■ **WORK ITEM**
If a record holds a picture, drop the picture and return the rest of the record word for word.

■ **RAW DATA**
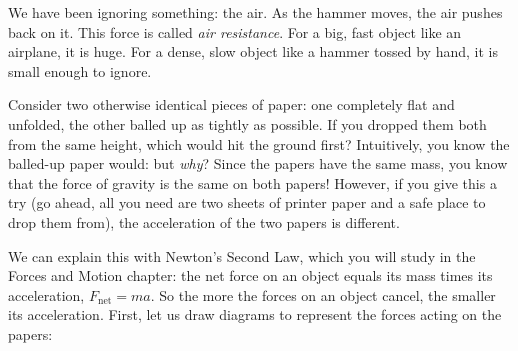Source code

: We have been ignoring something: the air. As the hammer moves, the air pushes back on it. This force is called \emph{air resistance}. For a big, fast object like an airplane, it is huge. For a dense, slow object like a hammer tossed by hand, it is small enough to ignore.

Consider two otherwise identical pieces of paper: one completely flat and 
unfolded, the other balled up as tightly as possible. If you dropped them both 
from the same height, which would hit the ground first? Intuitively, you know 
the balled-up paper would: but \textit{why}? Since the papers have the same 
mass, you know that the force of gravity is the same on both papers! However, 
if you give this a try (go ahead, all you need are two sheets of printer paper 
and a safe place to drop them from), the acceleration of the two papers is 
different. 

We can explain this with Newton's Second Law, which you will study in the
Forces and Motion chapter: the net force on an object equals its mass times its acceleration,
$F_{\text{net}} = ma$. So the more the forces on an object cancel, the smaller its acceleration. First,
let us draw diagrams to represent the forces acting on the papers:

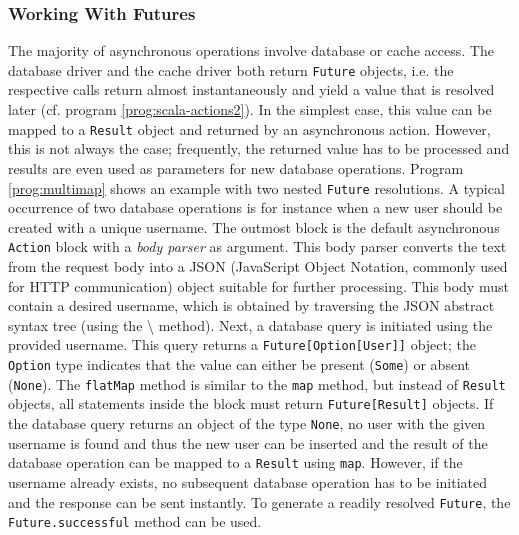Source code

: \subsubsection*{Working With Futures}
The majority of asynchronous operations involve database or cache access. The database driver and the cache driver both return \texttt{Future} objects, i.e. the respective calls return almost instantaneously and yield a value that is resolved later (cf. program \ref{prog:scala-actions2}). In the simplest case, this value can be mapped to a \texttt{Result} object and returned by an asynchronous action. However, this is not always the case; frequently, the returned value has to be processed and results are even used as parameters for new database operations. Program \ref{prog:multimap} shows an example with two nested \texttt{Future} resolutions. A typical occurrence of two database operations is for instance when a new user should be created with a unique username. The outmost block is the default asynchronous \texttt{Action} block with a \textit{body parser} as argument. This body parser converts the text from the request body into a JSON (JavaScript Object Notation, commonly used for HTTP communication) object suitable for further processing. This body must contain a desired username, which is obtained by traversing the JSON abstract syntax tree (using the \textbackslash{} method). Next, a database query is initiated using the provided username. This query returns a \texttt{Future[Option[User]]} object; the \texttt{Option} type indicates that the value can either be present (\texttt{Some}) or absent (\texttt{None}). The \texttt{flatMap} method is similar to the \texttt{map} method, but instead of \texttt{Result} objects, all statements inside the block must return \texttt{Future[Result]} objects. If the database query returns an object of the type \texttt{None}, no user with the given username is found and thus the new user can be inserted and the result of the database operation can be mapped to a \texttt{Result} using \texttt{map}. However, if the username already exists, no subsequent database operation has to be initiated and the response can be sent instantly. To generate a readily resolved \texttt{Future}, the \texttt{Future.successful} method can be used.

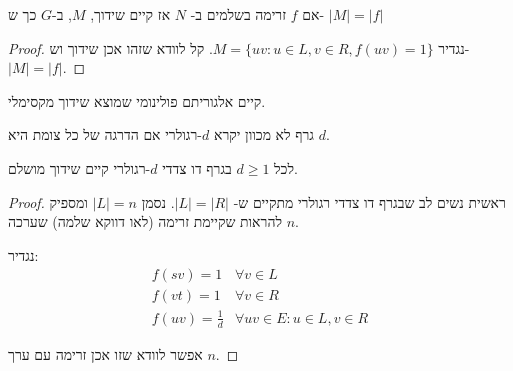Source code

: \begin{claim}
אם $f$ זרימה בשלמים ב-%
$N$
אז קיים שידוך, $M$, ב-$G$ כך ש-%
$|M| = |f|$
\end{claim}

\begin{proof}
נגדיר
$M = \{uv : u \in L, v \in R, f(uv) = 1\}$.
קל לוודא שזהו אכן שידוך וש-%
$|M| = |f|$.
\end{proof}

\begin{corollary}
קיים אלגוריתם פולינומי שמוצא שידוך מקסימלי.
\end{corollary}

\begin{definition}
גרף לא מכוון יקרא $d$-רגולרי אם הדרגה של כל צומת היא $d$.
\end{definition}

\begin{claim}
לכל 
$d \geq 1$
בגרף דו צדדי $d$-רגולרי קיים שידוך מושלם.
\end{claim}

\begin{proof}
ראשית נשים לב שבגרף דו צדדי רגולרי מתקיים ש-%
$|L| = |R|$.
נסמן 
$|L| = n$
ומספיק להראות שקיימת זרימה (לאו דווקא שלמה) שערכה
$n$.

נגדיר:
$$
\begin{array}{ll}
f(sv) = 1 & \forall v \in L
\\
f(vt) = 1 & \forall v \in R
\\
f(uv) = \frac{1}{d} & \forall uv \in E : u \in L, v \in R
\end{array}
$$

אפשר לוודא שזו אכן זרימה עם ערך $n$.
\end{proof}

■ **EXERCISE SOLUTION**
Source code

: We have been ignoring something: the air. As the hammer moves, the air pushes back on it. This force is called \emph{air resistance}. For a big, fast object like an airplane, it is huge. For a dense, slow object like a hammer tossed by hand, it is small enough to ignore.

Consider two otherwise identical pieces of paper: one completely flat and 
unfolded, the other balled up as tightly as possible. If you dropped them both 
from the same height, which would hit the ground first? Intuitively, you know 
the balled-up paper would: but \textit{why}? Since the papers have the same 
mass, you know that the force of gravity is the same on both papers! However, 
if you give this a try (go ahead, all you need are two sheets of printer paper 
and a safe place to drop them from), the acceleration of the two papers is 
different. 

We can explain this with Newton's Second Law, which you will study in the
Forces and Motion chapter: the net force on an object equals its mass times its acceleration,
$F_{\text{net}} = ma$. So the more the forces on an object cancel, the smaller its acceleration. First,
let us draw diagrams to represent the forces acting on the papers:

Source code

: \subsubsection*{Working With Futures}
The majority of asynchronous operations involve database or cache access. The database driver and the cache driver both return \texttt{Future} objects, i.e. the respective calls return almost instantaneously and yield a value that is resolved later (cf. program \ref{prog:scala-actions2}). In the simplest case, this value can be mapped to a \texttt{Result} object and returned by an asynchronous action. However, this is not always the case; frequently, the returned value has to be processed and results are even used as parameters for new database operations. Program \ref{prog:multimap} shows an example with two nested \texttt{Future} resolutions. A typical occurrence of two database operations is for instance when a new user should be created with a unique username. The outmost block is the default asynchronous \texttt{Action} block with a \textit{body parser} as argument. This body parser converts the text from the request body into a JSON (JavaScript Object Notation, commonly used for HTTP communication) object suitable for further processing. This body must contain a desired username, which is obtained by traversing the JSON abstract syntax tree (using the \textbackslash{} method). Next, a database query is initiated using the provided username. This query returns a \texttt{Future[Option[User]]} object; the \texttt{Option} type indicates that the value can either be present (\texttt{Some}) or absent (\texttt{None}). The \texttt{flatMap} method is similar to the \texttt{map} method, but instead of \texttt{Result} objects, all statements inside the block must return \texttt{Future[Result]} objects. If the database query returns an object of the type \texttt{None}, no user with the given username is found and thus the new user can be inserted and the result of the database operation can be mapped to a \texttt{Result} using \texttt{map}. However, if the username already exists, no subsequent database operation has to be initiated and the response can be sent instantly. To generate a readily resolved \texttt{Future}, the \texttt{Future.successful} method can be used.

Source code

: \begin{claim}
אם $f$ זרימה בשלמים ב-%
$N$
אז קיים שידוך, $M$, ב-$G$ כך ש-%
$|M| = |f|$
\end{claim}

\begin{proof}
נגדיר
$M = \{uv : u \in L, v \in R, f(uv) = 1\}$.
קל לוודא שזהו אכן שידוך וש-%
$|M| = |f|$.
\end{proof}

\begin{corollary}
קיים אלגוריתם פולינומי שמוצא שידוך מקסימלי.
\end{corollary}

\begin{definition}
גרף לא מכוון יקרא $d$-רגולרי אם הדרגה של כל צומת היא $d$.
\end{definition}

\begin{claim}
לכל 
$d \geq 1$
בגרף דו צדדי $d$-רגולרי קיים שידוך מושלם.
\end{claim}

\begin{proof}
ראשית נשים לב שבגרף דו צדדי רגולרי מתקיים ש-%
$|L| = |R|$.
נסמן 
$|L| = n$
ומספיק להראות שקיימת זרימה (לאו דווקא שלמה) שערכה
$n$.

נגדיר:
$$
\begin{array}{ll}
f(sv) = 1 & \forall v \in L
\\
f(vt) = 1 & \forall v \in R
\\
f(uv) = \frac{1}{d} & \forall uv \in E : u \in L, v \in R
\end{array}
$$

אפשר לוודא שזו אכן זרימה עם ערך $n$.
\end{proof}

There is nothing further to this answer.